Uranium, a well-known radioactive metal, exhibits both chemical toxicity and radioactive hazards to environment and humans. Nowadays, several common methods are adopted to cope with uranium pollution, such as solidification of poluted soil and phytoremediation. Nevertheless, these methods are flawed owing to high cost, lengthy procedures as well as potential secondary contamination. To overcome the drawbacks of traditional methods, Peking iGEM team focus on constructing a novel multi-functional biological material which is able to absorb uranyl ion fleetly with high specificity and affinity. This uranyl-absorbing material can be synthesized and secreted continuously by bacteria, self-assembled in extracellular environment, and harvested in a cost-effective manner. It also has a great potential to be modified and expanded due to its modular design. With this material, we demonstrate how the increasingly serious uranium pollution can be treated in a more efficient and sustainable way in the near future.

TJUSLS China 2016

PETase

TJUSLS China's subject of the competition for this year is the surface display to modify PET hydrolase(PETase).
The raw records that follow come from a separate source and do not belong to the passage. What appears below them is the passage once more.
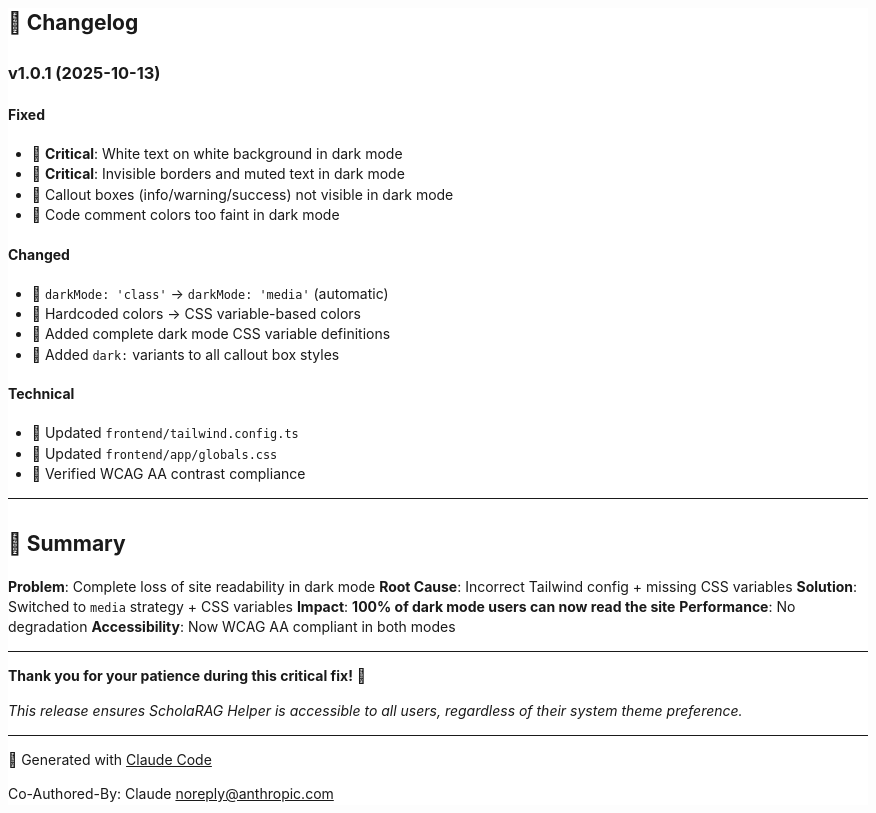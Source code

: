 
## 📝 Changelog

### v1.0.1 (2025-10-13)

#### Fixed
- 🐛 **Critical**: White text on white background in dark mode
- 🐛 **Critical**: Invisible borders and muted text in dark mode
- 🐛 Callout boxes (info/warning/success) not visible in dark mode
- 🐛 Code comment colors too faint in dark mode

#### Changed
- 🔧 `darkMode: 'class'` → `darkMode: 'media'` (automatic)
- 🔧 Hardcoded colors → CSS variable-based colors
- 🔧 Added complete dark mode CSS variable definitions
- 🔧 Added `dark:` variants to all callout box styles

#### Technical
- 📝 Updated `frontend/tailwind.config.ts`
- 📝 Updated `frontend/app/globals.css`
- 📝 Verified WCAG AA contrast compliance

---

## 🎯 Summary

**Problem**: Complete loss of site readability in dark mode
**Root Cause**: Incorrect Tailwind config + missing CSS variables
**Solution**: Switched to `media` strategy + CSS variables
**Impact**: **100% of dark mode users can now read the site**
**Performance**: No degradation
**Accessibility**: Now WCAG AA compliant in both modes

---

**Thank you for your patience during this critical fix!** 🙏

_This release ensures ScholaRAG Helper is accessible to all users, regardless of their system theme preference._

---

🤖 Generated with [Claude Code](https://claude.com/claude-code)

Co-Authored-By: Claude <noreply@anthropic.com>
PET hydrolase was found from a kind of microorganism living on PET as the main carbon source. It can degrade macromolecular polymers into monomers. Surface display can reveal the protein whose gene code is coalescing the gene code of target protein or polypeptide with the counterpart of ankyrin on the surface of the host cell wall to harvest the whole cell catalyst. The protagonists of our project, which are PETase and the surface display technology, will act in two aspects. Firstly, create the mutant of PETase in order to improve the degradation efficiency and thermal stability. Secondly, useing surface display on the surface of the prokaryotic (Escherichia coli) and eukaryotic (Pichia yeast) for whole cell enzyme catalysis reaction.

Bielefeld-CeBiTec 2015

Cell-free Sticks - It works on paper

We developed cell-free biosensors which can be used as paper-based test strips. These offer significant advantages over conventional biosensors regarding biosafety, sensitivity and output signal. We created two technical approaches built upon self-made E.coli cell extract and our newly established Plasmid Repressor Interaction Assay (PRIA). Both can be immobilized on paper. The fluorescence signal is detected via smartphone. With these novel biosensor designs we tackle the problem of date rape drug intoxications, which is of increasing relevance in our area, by detecting a common ingredient. Another major problem is the contamination of water with heavy metals. Heavy metal sensors designed by previous iGEM teams as well as new biosensors are combined to a modular cell-free test strip for simultaneous detection. All in all, we are providing an extensible biosensor on paper as a valuable tool for water quality analysis for everyone.

Cornell 2015

fishPHARM: A Genetically Engineered Solution to Bacterial Coldwater Disease in Salmonid Fish

Salmonid fish are among one of the leading agricultural exports worldwide. Unfortunately, thousands of these otherwise viable or edible fish are wasted each year to bacterial coldwater disease (BCWD). BCWD is a potentially lethal bacterial infection that currently lacks an effective industrial solution and is caused by the pathogen Flavobacterium psychrophilum. Our fishPHARM system offers a comprehensive treatment for BCWD and is composed of a biologically synthesized peptide integrated into a fish tag drug delivery mechanism to safely administer our treatment to infected fish without environmental harm. Recent research has shown that the entericidin B peptide provides resistance against F. psychrophilum, thereby acting as a curative agent for infected fish. In order to determine the most effective BCWD biological treatment, we aim to engineer E. coli for the production of over twenty different entericidins and to test their activity against F. psychrophilum.